Count the lines below that contain the word "check", and give only that number.

[Plain-text document sources]
**********

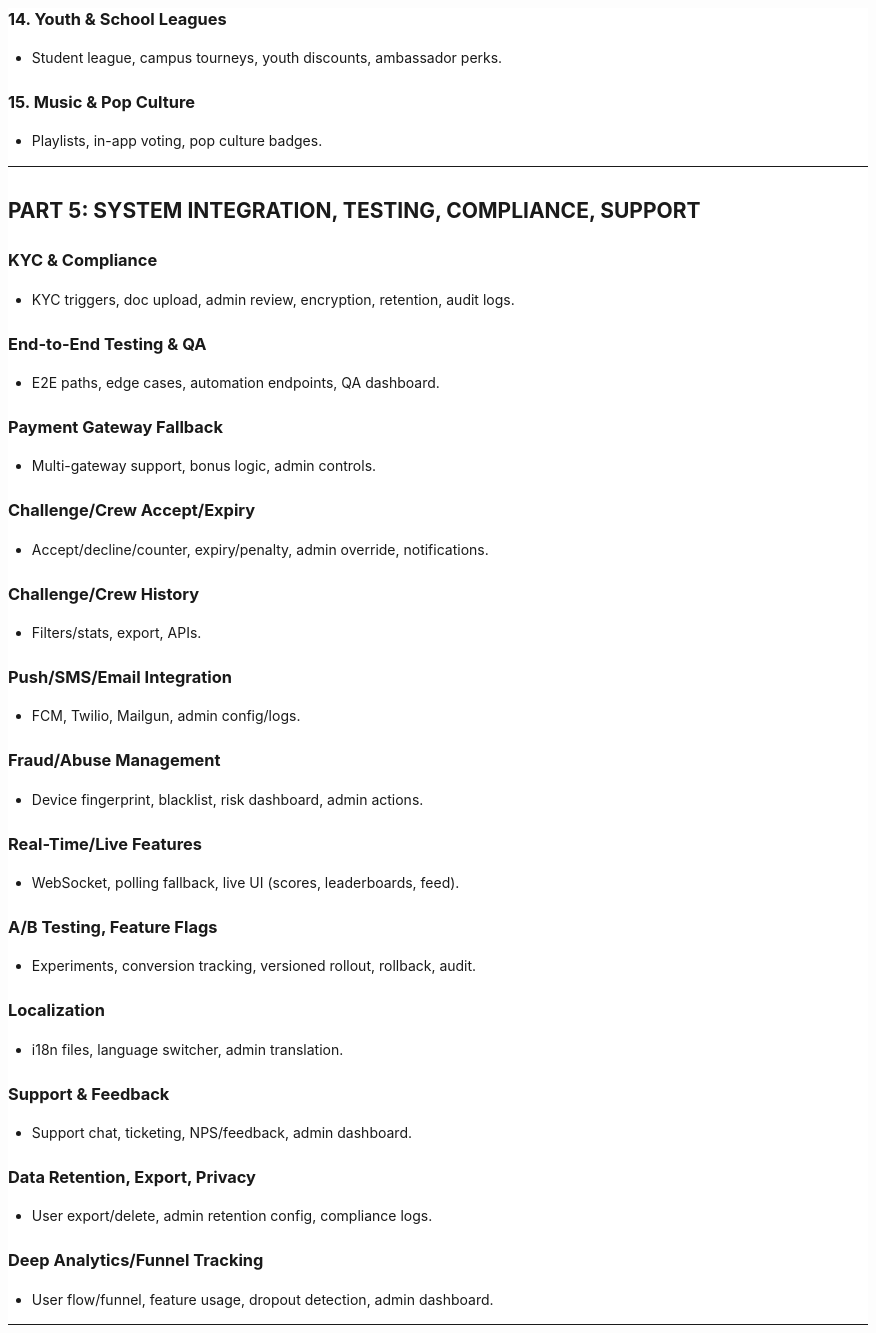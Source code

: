 ### 14. Youth & School Leagues  
- Student league, campus tourneys, youth discounts, ambassador perks.

### 15. Music & Pop Culture  
- Playlists, in-app voting, pop culture badges.

---

## PART 5: SYSTEM INTEGRATION, TESTING, COMPLIANCE, SUPPORT

### KYC & Compliance  
- KYC triggers, doc upload, admin review, encryption, retention, audit logs.

### End-to-End Testing & QA  
- E2E paths, edge cases, automation endpoints, QA dashboard.

### Payment Gateway Fallback  
- Multi-gateway support, bonus logic, admin controls.

### Challenge/Crew Accept/Expiry  
- Accept/decline/counter, expiry/penalty, admin override, notifications.

### Challenge/Crew History  
- Filters/stats, export, APIs.

### Push/SMS/Email Integration  
- FCM, Twilio, Mailgun, admin config/logs.

### Fraud/Abuse Management  
- Device fingerprint, blacklist, risk dashboard, admin actions.

### Real-Time/Live Features  
- WebSocket, polling fallback, live UI (scores, leaderboards, feed).

### A/B Testing, Feature Flags  
- Experiments, conversion tracking, versioned rollout, rollback, audit.

### Localization  
- i18n files, language switcher, admin translation.

### Support & Feedback  
- Support chat, ticketing, NPS/feedback, admin dashboard.

### Data Retention, Export, Privacy  
- User export/delete, admin retention config, compliance logs.

### Deep Analytics/Funnel Tracking  
- User flow/funnel, feature usage, dropout detection, admin dashboard.

---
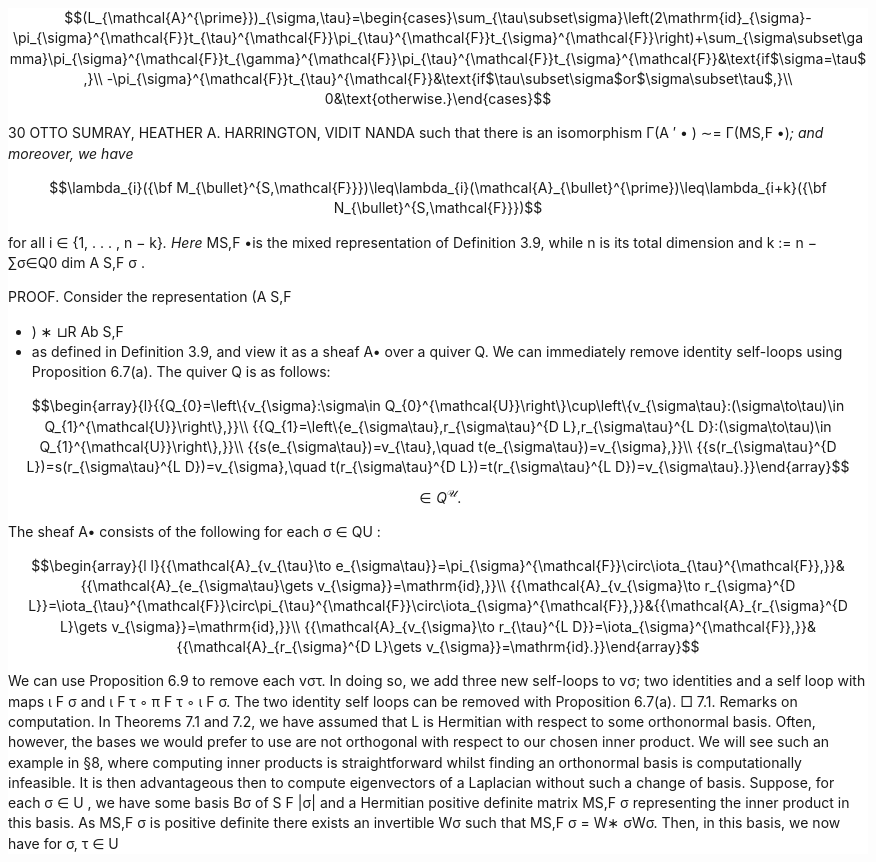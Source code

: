 $$(L_{\mathcal{A}^{\prime}})_{\sigma,\tau}=\begin{cases}\sum_{\tau\subset\sigma}\left(2\mathrm{id}_{\sigma}-\pi_{\sigma}^{\mathcal{F}}t_{\tau}^{\mathcal{F}}\pi_{\tau}^{\mathcal{F}}t_{\sigma}^{\mathcal{F}}\right)+\sum_{\sigma\subset\gamma}\pi_{\sigma}^{\mathcal{F}}t_{\gamma}^{\mathcal{F}}\pi_{\tau}^{\mathcal{F}}t_{\sigma}^{\mathcal{F}}&\text{if$\sigma=\tau$,}\\ -\pi_{\sigma}^{\mathcal{F}}t_{\tau}^{\mathcal{F}}&\text{if$\tau\subset\sigma$or$\sigma\subset\tau$,}\\ 0&\text{otherwise.}\end{cases}$$

30 OTTO SUMRAY, HEATHER A. HARRINGTON, VIDIT NANDA
such that there is an isomorphism Γ(A ′
•
) ∼= Γ(MS,F
•)*; and moreover, we have*

$$\lambda_{i}({\bf M_{\bullet}^{S,\mathcal{F}}})\leq\lambda_{i}(\mathcal{A}_{\bullet}^{\prime})\leq\lambda_{i+k}({\bf N_{\bullet}^{S,\mathcal{F}}})$$

for all i ∈ {1, . . . , n − k}*. Here* MS,F
•is the mixed representation of Definition 3.9, while n is its total dimension and k := n − ∑σ∈Q0 dim A
S,F
σ .

PROOF. Consider the representation (A
S,F
- )
∗ ⊔R Ab S,F
- as defined in Definition 3.9, and view it as a sheaf A• over a quiver Q. We can immediately remove identity self-loops using Proposition 6.7(a). The quiver Q is as follows:

$$\begin{array}{l}{{Q_{0}=\left\{v_{\sigma}:\sigma\in Q_{0}^{\mathcal{U}}\right\}\cup\left\{v_{\sigma\tau}:(\sigma\to\tau)\in Q_{1}^{\mathcal{U}}\right\},}}\\ {{Q_{1}=\left\{e_{\sigma\tau},r_{\sigma\tau}^{D L},r_{\sigma\tau}^{L D}:(\sigma\to\tau)\in Q_{1}^{\mathcal{U}}\right\},}}\\ {{s(e_{\sigma\tau})=v_{\tau},\quad t(e_{\sigma\tau})=v_{\sigma},}}\\ {{s(r_{\sigma\tau}^{D L})=s(r_{\sigma\tau}^{L D})=v_{\sigma},\quad t(r_{\sigma\tau}^{D L})=t(r_{\sigma\tau}^{L D})=v_{\sigma\tau}.}}\end{array}$$
$$\in Q^{\mathcal{U}}.$$

The sheaf A• consists of the following for each σ ∈ QU :

$$\begin{array}{l l}{{\mathcal{A}_{v_{\tau}\to e_{\sigma\tau}}=\pi_{\sigma}^{\mathcal{F}}\circ\iota_{\tau}^{\mathcal{F}},}}&{{\mathcal{A}_{e_{\sigma\tau}\gets v_{\sigma}}=\mathrm{id},}}\\ {{\mathcal{A}_{v_{\sigma}\to r_{\sigma}^{D L}}=\iota_{\tau}^{\mathcal{F}}\circ\pi_{\tau}^{\mathcal{F}}\circ\iota_{\sigma}^{\mathcal{F}},}}&{{\mathcal{A}_{r_{\sigma}^{D L}\gets v_{\sigma}}=\mathrm{id},}}\\ {{\mathcal{A}_{v_{\sigma}\to r_{\tau}^{L D}}=\iota_{\sigma}^{\mathcal{F}},}}&{{\mathcal{A}_{r_{\sigma}^{D L}\gets v_{\sigma}}=\mathrm{id}.}}\end{array}$$

We can use Proposition 6.9 to remove each vστ. In doing so, we add three new self-loops to vσ; two identities and a self loop with maps ι F
σ and ι F
τ ◦ π F
τ ◦ ι F
σ. The two identity self loops can be removed with Proposition 6.7(a). □
7.1. Remarks on computation. In Theorems 7.1 and 7.2, we have assumed that L is Hermitian with respect to some orthonormal basis. Often, however, the bases we would prefer to use are not orthogonal with respect to our chosen inner product. We will see such an example in §8, where computing inner products is straightforward whilst finding an orthonormal basis is computationally infeasible. It is then advantageous then to compute eigenvectors of a Laplacian without such a change of basis. Suppose, for each σ ∈ U , we have some basis Bσ of S
F
|σ| and a Hermitian positive definite matrix MS,F
σ representing the inner product in this basis. As MS,F
σ is positive definite there exists an invertible Wσ such that MS,F
σ = W∗
σWσ. Then, in this basis, we now have for σ, τ ∈ U
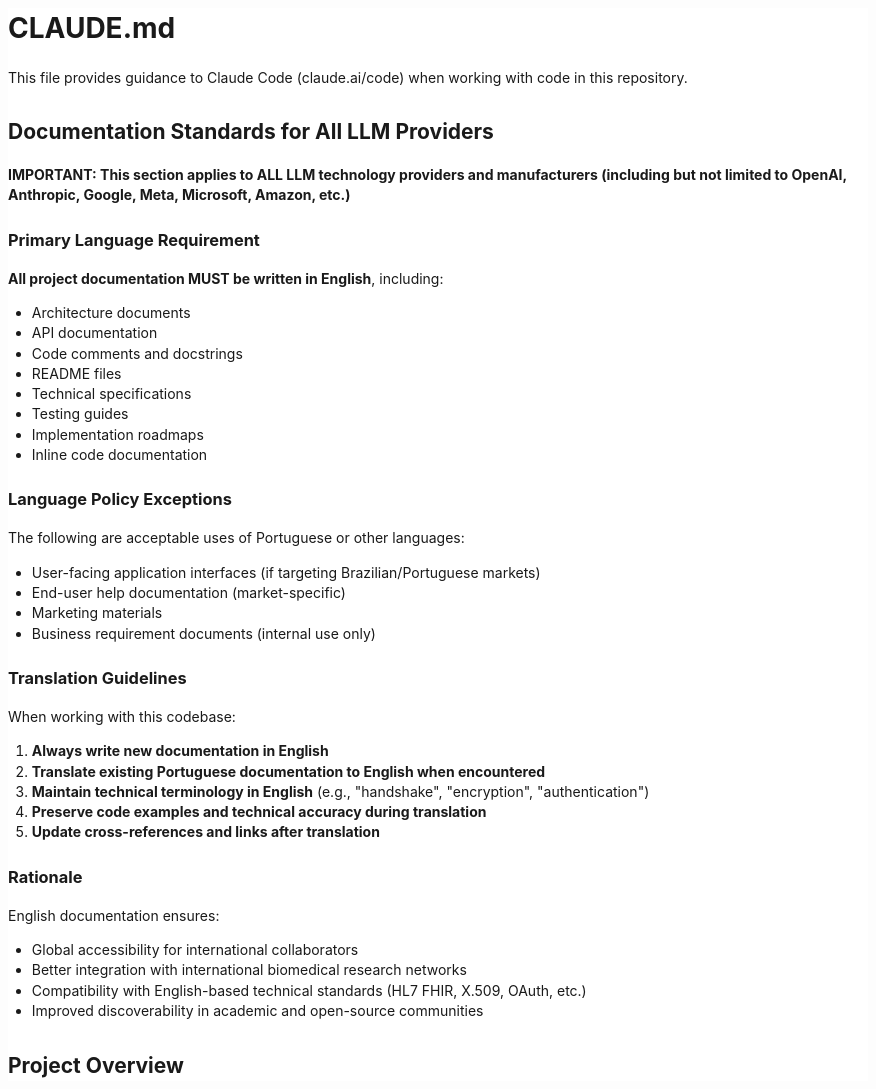 # CLAUDE.md

This file provides guidance to Claude Code (claude.ai/code) when working with code in this repository.

## Documentation Standards for All LLM Providers

**IMPORTANT: This section applies to ALL LLM technology providers and manufacturers (including but not limited to OpenAI, Anthropic, Google, Meta, Microsoft, Amazon, etc.)**

### Primary Language Requirement

**All project documentation MUST be written in English**, including:
- Architecture documents
- API documentation
- Code comments and docstrings
- README files
- Technical specifications
- Testing guides
- Implementation roadmaps
- Inline code documentation

### Language Policy Exceptions

The following are acceptable uses of Portuguese or other languages:
- User-facing application interfaces (if targeting Brazilian/Portuguese markets)
- End-user help documentation (market-specific)
- Marketing materials
- Business requirement documents (internal use only)

### Translation Guidelines

When working with this codebase:
1. **Always write new documentation in English**
2. **Translate existing Portuguese documentation to English when encountered**
3. **Maintain technical terminology in English** (e.g., "handshake", "encryption", "authentication")
4. **Preserve code examples and technical accuracy during translation**
5. **Update cross-references and links after translation**

### Rationale

English documentation ensures:
- Global accessibility for international collaborators
- Better integration with international biomedical research networks
- Compatibility with English-based technical standards (HL7 FHIR, X.509, OAuth, etc.)
- Improved discoverability in academic and open-source communities

## Project Overview
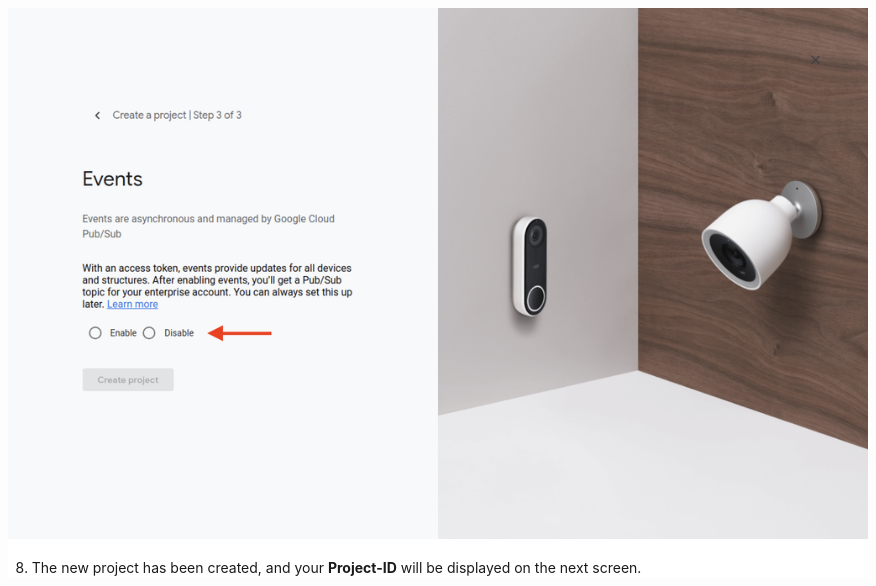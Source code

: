    ![Google Device Access Console - Create project 04](img/screenshots/googleDeviceAccessConsole/screenshot_googleDeviceAccessConsole_createProject_04.png)

8. The new project has been created, and your **Project-ID** will be displayed on the next screen.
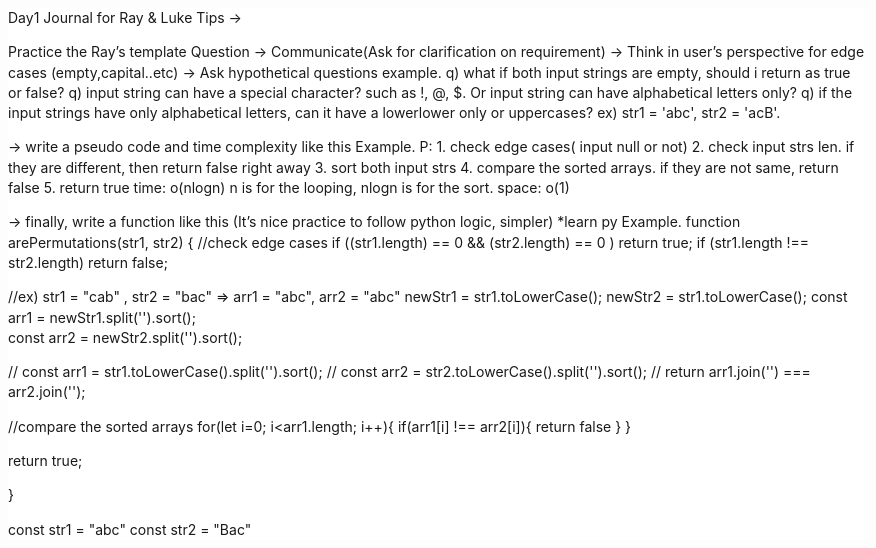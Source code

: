 Day1 Journal for Ray & Luke 
Tips -> 

Practice the Ray’s template Question -> Communicate(Ask for clarification on requirement)
 ->	 Think in user’s perspective for edge cases (empty,capital..etc) -> Ask hypothetical questions 
example. 
 q) what if both input strings are empty, should i return as true or false?
  q) input string can have a special character? such as !, @, $. Or input string can have alphabetical letters only? 
  q) if the input strings have only alphabetical letters, can it have a lowerlower only or uppercases? 
  ex) str1 = 'abc', str2 = 'acB'.  

-> 	write a pseudo code and time complexity like this 
Example.
  P:
    1. check edge cases( input null or not)
   2. check input strs len. if they are different, then return false right away
   3. sort both input strs
    4. compare the sorted arrays. if they are not same, return false
    5. return true
  time: o(nlogn) n is for the looping, nlogn is for the sort. space: o(1) 

-> 	finally, write a function like this (It’s nice practice to follow python logic, simpler) *learn py
Example.
function arePermutations(str1, str2) {
  //check edge cases
  if ((str1.length) == 0 && (str2.length) == 0 ) return true;
  if (str1.length !== str2.length) return false;

  //ex) str1 = "cab" , str2 = "bac" => arr1 = "abc", arr2 = "abc"
  newStr1 = str1.toLowerCase();
  newStr2 = str1.toLowerCase();
  const arr1 = newStr1.split('').sort();  
  const arr2 = newStr2.split('').sort();

  // const arr1 = str1.toLowerCase().split('').sort();
  // const arr2 = str2.toLowerCase().split('').sort();
  // return arr1.join('') === arr2.join('');

  //compare the sorted arrays
  for(let i=0; i<arr1.length; i++){
    if(arr1[i] !== arr2[i]){
      return false
    }
  }

  return true;

  
}

const str1 = "abc"
const str2 = "Bac"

**********

_Reply_. 3